At the time of this review The Matrix wasn't out on video cassette yet. Damn. Plus, it was a good movie. Double damn.
The first time I saw Johnny Mnemonic I hadn't read any Gibson or other cyberpunk authors yet so the movie was just plain confusing. Now, years and many books later, I can see that it, like Dune, probably just bit off more than it could chew.
While Johnny's Earth is our Earth, it's undergone such a transformation from the leaps forward in technology that it's almost unrecognizable. Much the same way a person from 1899 would be lost in our Internet jargon filled reality, average movie viewers are going to be hopelessly lost without the proper amount of time to situate themselves in Johnny's world. Unfortunately, in Hollywood, time is money and in the movies, time spent situating yourself is usually pretty damn boring. And so we have an action film mentality tacked onto a philosophical musing on the harmful effects of over mechanizing and the incredibly strong role that childhood plays on our humanity.

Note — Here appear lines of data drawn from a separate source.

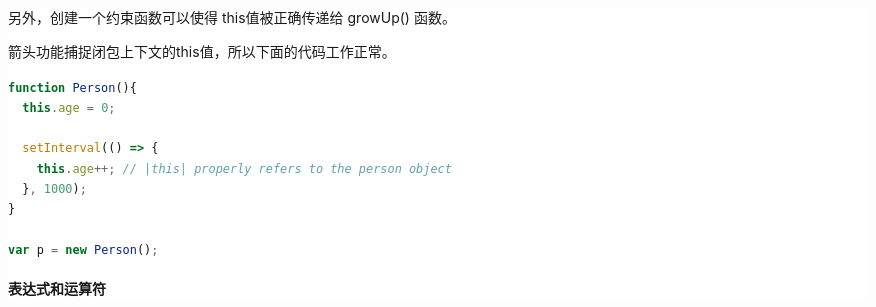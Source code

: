 另外，创建一个约束函数可以使得 this值被正确传递给 growUp() 函数。

箭头功能捕捉闭包上下文的this值，所以下面的代码工作正常。

```js
function Person(){
  this.age = 0;

  setInterval(() => {
    this.age++; // |this| properly refers to the person object
  }, 1000);
}

var p = new Person();
```

#### 表达式和运算符


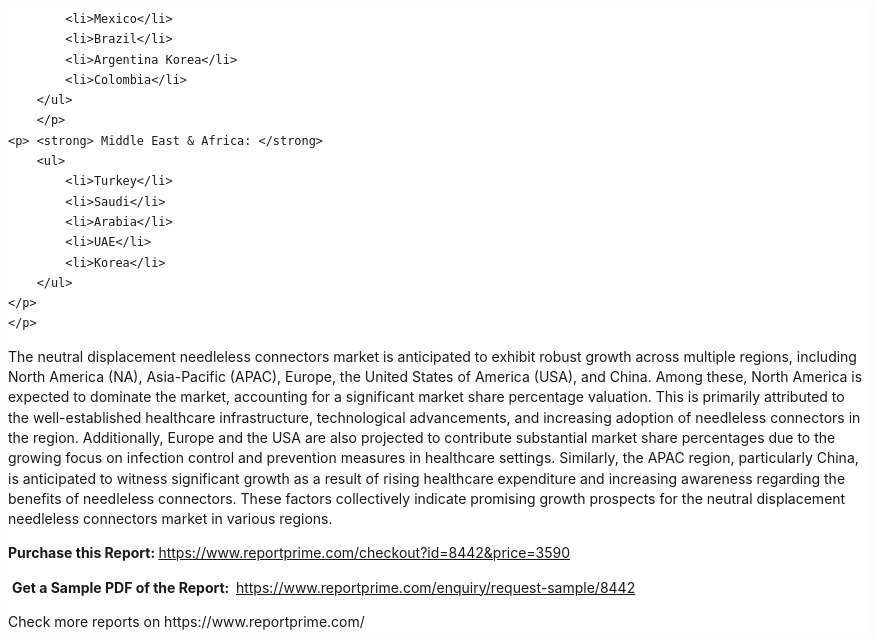             <li>Mexico</li>
            <li>Brazil</li>
            <li>Argentina Korea</li>
            <li>Colombia</li>
        </ul>
        </p> 
    <p> <strong> Middle East & Africa: </strong>
        <ul>
            <li>Turkey</li>
            <li>Saudi</li>
            <li>Arabia</li>
            <li>UAE</li>
            <li>Korea</li>
        </ul>
    </p>
    </p>
<p><p>The neutral displacement needleless connectors market is anticipated to exhibit robust growth across multiple regions, including North America (NA), Asia-Pacific (APAC), Europe, the United States of America (USA), and China. Among these, North America is expected to dominate the market, accounting for a significant market share percentage valuation. This is primarily attributed to the well-established healthcare infrastructure, technological advancements, and increasing adoption of needleless connectors in the region. Additionally, Europe and the USA are also projected to contribute substantial market share percentages due to the growing focus on infection control and prevention measures in healthcare settings. Similarly, the APAC region, particularly China, is anticipated to witness significant growth as a result of rising healthcare expenditure and increasing awareness regarding the benefits of needleless connectors. These factors collectively indicate promising growth prospects for the neutral displacement needleless connectors market in various regions.</p></p>
<p><strong>Purchase this Report: </strong><a href="https://www.reportprime.com/checkout?id=8442&price=3590">https://www.reportprime.com/checkout?id=8442&price=3590</a></p>
<p>&nbsp;<strong>Get a Sample PDF of the Report:&nbsp;&nbsp;</strong><a href="https://www.reportprime.com/enquiry/request-sample/8442">https://www.reportprime.com/enquiry/request-sample/8442</a></p>
<p><strong></strong></p>
<p>Check more reports on https://www.reportprime.com/</p>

That's not to say that action flicks can't have philosophical themes (see The Matrix), it's just that it's damn hard to do well. Director Robert Longo and writer William Gibson should at least be given props for trying.
But enough rambling.
John Smith (Keanu Reeves), information courier extraordinaire, makes a pickup from some very nervous types who overload his storage implant causing data seepage into the rest of his brain. The 'product' is a time bomb and he knows that he must download it before it kills him. However, before he can even get out of the place, a group of Yakuza assassins, hired by a giant pharmaceutical corporation, kill everyone. Except Johnny, of course.
On his way out he manages to snag part of the retrieval code and decides to make the drop anyway with the information he's been given. Dead end after dead end and with the help of Jane (Dina Meyer), a bodyguard for hire, he finally ends up with a group known as the Lotek, headed by J-Bone (Ice T), who despise the amoral international corporations and do everything to undermine them. It turns out that inside his noggin, Johnny has the cure for a disease that the pharmaceutical corporation has been making millions from by selling an expensive 'treatment' for it. They are desperate to destroy the evidence of the cure and keep on raking in the bucks.
Our hero Johnny has to find a way to get the information out of his head, out into the public, and stay alive as both turn out to be equally dangerous.
DROOL FACTOR: Keanu's first scene involves him waking up pale, sporting a really bad hairdo and looking like he'd been hitting the fast food a little too hard. It doesn't get any better.
GROSS-OUT FACTOR: Maybe it's just my ASPCA leanings, but seeing Jones the dolphin all jacked up gave me the willies. A couple of sliced bodies, some hacked off limbs. Nothing all that serious.
STRONG CHICK FACTOR: Dina Meyer (Jane), the only reason I'd suffer through Starship Troopers again, kicks all kinds of ass.